Political analysis in the media becomes rather infrequent during August, and a certain amount of tension is perceptible in it: where will society find itself once it emerges from its summer hibernation?

Meanwhile, the processes are underway, as the one and only president of the Soviet Union used to say. And the measuring point in evaluating them is usually considered to be winter: election season, when political activity peaks.

The emerging picture seems to be a disquieting one for the authorities – not even President Putin’s “Teflon approval rating” is holding up, compared to last January. As everyone knows, it reached 70% at the start of the year.

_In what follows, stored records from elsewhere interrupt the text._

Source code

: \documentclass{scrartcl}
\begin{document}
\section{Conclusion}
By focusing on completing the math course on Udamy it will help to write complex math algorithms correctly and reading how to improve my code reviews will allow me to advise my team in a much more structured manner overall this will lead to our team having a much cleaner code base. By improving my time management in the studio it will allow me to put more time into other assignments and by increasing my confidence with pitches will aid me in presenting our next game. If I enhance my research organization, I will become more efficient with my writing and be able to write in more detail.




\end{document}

But now something is evidently happening to it.

According to the Moskovskii Komsomolets newspaper, two polling agencies that are quite loyal to the Kremlin – the National Public Opinion Research Center (VTsIOM) and the Public Opinion Foundation (FOM) – have produced figures of 59% and 49%, respectively, for the president’s support rating.

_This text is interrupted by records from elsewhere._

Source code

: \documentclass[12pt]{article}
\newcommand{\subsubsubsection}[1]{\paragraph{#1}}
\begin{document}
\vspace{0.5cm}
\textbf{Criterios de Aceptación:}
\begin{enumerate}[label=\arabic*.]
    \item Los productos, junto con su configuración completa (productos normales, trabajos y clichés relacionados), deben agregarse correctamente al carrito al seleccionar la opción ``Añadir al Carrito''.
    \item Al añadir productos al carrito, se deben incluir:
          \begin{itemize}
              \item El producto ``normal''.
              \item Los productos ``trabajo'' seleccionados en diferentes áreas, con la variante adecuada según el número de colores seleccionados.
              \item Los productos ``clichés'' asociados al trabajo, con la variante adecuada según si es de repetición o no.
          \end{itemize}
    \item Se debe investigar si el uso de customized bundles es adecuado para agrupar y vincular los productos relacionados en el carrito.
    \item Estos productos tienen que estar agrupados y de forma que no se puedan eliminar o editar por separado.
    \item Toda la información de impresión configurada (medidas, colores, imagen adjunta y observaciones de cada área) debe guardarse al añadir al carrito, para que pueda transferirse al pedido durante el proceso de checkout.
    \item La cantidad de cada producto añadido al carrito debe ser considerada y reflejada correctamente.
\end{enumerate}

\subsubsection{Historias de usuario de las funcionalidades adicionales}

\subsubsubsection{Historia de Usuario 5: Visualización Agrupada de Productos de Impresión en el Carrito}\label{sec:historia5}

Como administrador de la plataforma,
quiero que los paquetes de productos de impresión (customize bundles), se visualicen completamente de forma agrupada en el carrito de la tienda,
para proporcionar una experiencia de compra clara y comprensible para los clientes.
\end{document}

Then again, the polling agency run by Yuri Levada, which has displeased the authorities with its harsh assessments on more than one occasion in the past, claims that Putin’s rating is still 72%.

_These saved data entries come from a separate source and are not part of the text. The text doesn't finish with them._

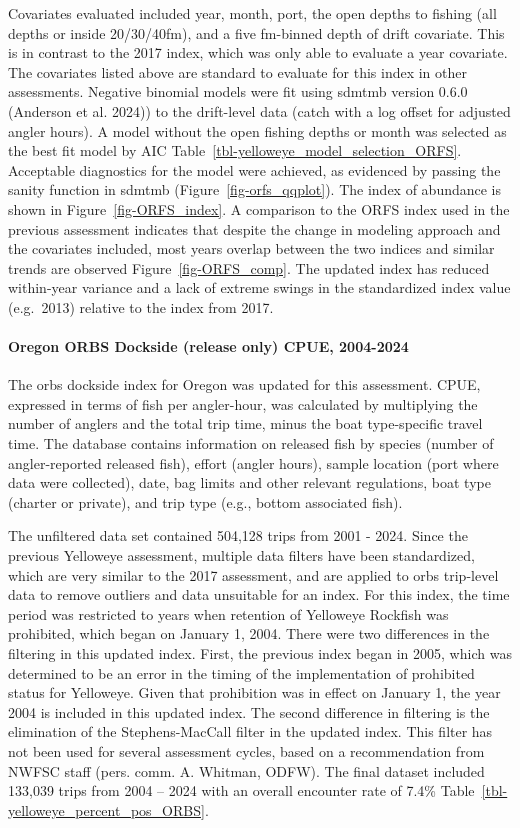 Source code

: \documentclass[
]{scrartcl}
\let\oldparagraph\paragraph
\renewcommand{\paragraph}[1]{\oldparagraph{#1}\mbox{}}
\begin{document}
Covariates evaluated included year, month, port, the open depths to
fishing (all depths or inside 20/30/40fm), and a five fm-binned depth of
drift covariate. This is in contrast to the 2017 index, which was only
able to evaluate a year covariate. The covariates listed above are
standard to evaluate for this index in other assessments. Negative
binomial models were fit using \gls{sdmtmb} version 0.6.0 (Anderson et
al. 2024)) to the drift-level data (catch with a log offset for adjusted
angler hours). A model without the open fishing depths or month was
selected as the best fit model by AIC
Table~\ref{tbl-yelloweye_model_selection_ORFS}. Acceptable diagnostics
for the model were achieved, as evidenced by passing the sanity function
in \gls{sdmtmb} (Figure~\ref{fig-orfs_qqplot}). The index of abundance
is shown in Figure~\ref{fig-ORFS_index}. A comparison to the ORFS index
used in the previous assessment indicates that despite the change in
modeling approach and the covariates included, most years overlap
between the two indices and similar trends are observed
Figure~\ref{fig-ORFS_comp}. The updated index has reduced within-year
variance and a lack of extreme swings in the standardized index value
(e.g.~2013) relative to the index from 2017.

\paragraph{Oregon ORBS Dockside (release only) CPUE,
2004-2024}\label{oregon-orbs-dockside-release-only-cpue-2004-2024}

The \gls{orbs} dockside index for Oregon was updated for this
assessment. CPUE, expressed in terms of fish per angler-hour, was
calculated by multiplying the number of anglers and the total trip time,
minus the boat type-specific travel time. The database contains
information on released fish by species (number of angler-reported
released fish), effort (angler hours), sample location (port where data
were collected), date, bag limits and other relevant regulations, boat
type (charter or private), and trip type (e.g., bottom associated fish).

The unfiltered data set contained 504,128 trips from 2001 - 2024. Since
the previous Yelloweye assessment, multiple data filters have been
standardized, which are very similar to the 2017 assessment, and are
applied to \gls{orbs} trip-level data to remove outliers and data
unsuitable for an index. For this index, the time period was restricted
to years when retention of Yelloweye Rockfish was prohibited, which
began on January 1, 2004. There were two differences in the filtering in
this updated index. First, the previous index began in 2005, which was
determined to be an error in the timing of the implementation of
prohibited status for Yelloweye. Given that prohibition was in effect on
January 1, the year 2004 is included in this updated index. The second
difference in filtering is the elimination of the Stephens-MacCall
filter in the updated index. This filter has not been used for several
assessment cycles, based on a recommendation from NWFSC staff (pers.
comm. A. Whitman, ODFW). The final dataset included 133,039 trips from
2004 -- 2024 with an overall encounter rate of 7.4\%
Table~\ref{tbl-yelloweye_percent_pos_ORBS}.
\end{document}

Yuri Levada himself told Moskovskii Komsomolets that “the fuss over social benefits hasn’t affected the president’s rating yet,” so all the figures – for the president and the government – still remain at their previous levels.

All the same, a downward trend has become apparent. Leading political analyst Olga Kryshtanovskaya says the FOM and VTsIOM figures are entirely plausible: “By now, people can’t fail to understand what is going on. Putin is raising salaries for himself and the bureaucracy, but ordinary citizens are getting huge utilities bills and watching prices rise in the stores.”

Under the circumstances, says Kryshtanovskaya, “Putin’s 48% support rating is not too bad.”

Dmitri Oreshkin, head of the Mercator Group, told Moskovskii Komsomolets that the “three years phenomenon” needs to be taken into account: “Three years is how long it takes for the populace to become disillusioned with its leader. The same people who once chanted ‘Yeltsin, Yeltsin!’ at rallies were calling him a drunk three years later.”

Oreshkin admits that “Putin’s three years” have stretched out somewhat – but there are some plausible explanations for that. Firstly, Putin “didn’t do anything much during his first term in office. Secondly, during his first term he “treasured his rating like the apple of his eye.”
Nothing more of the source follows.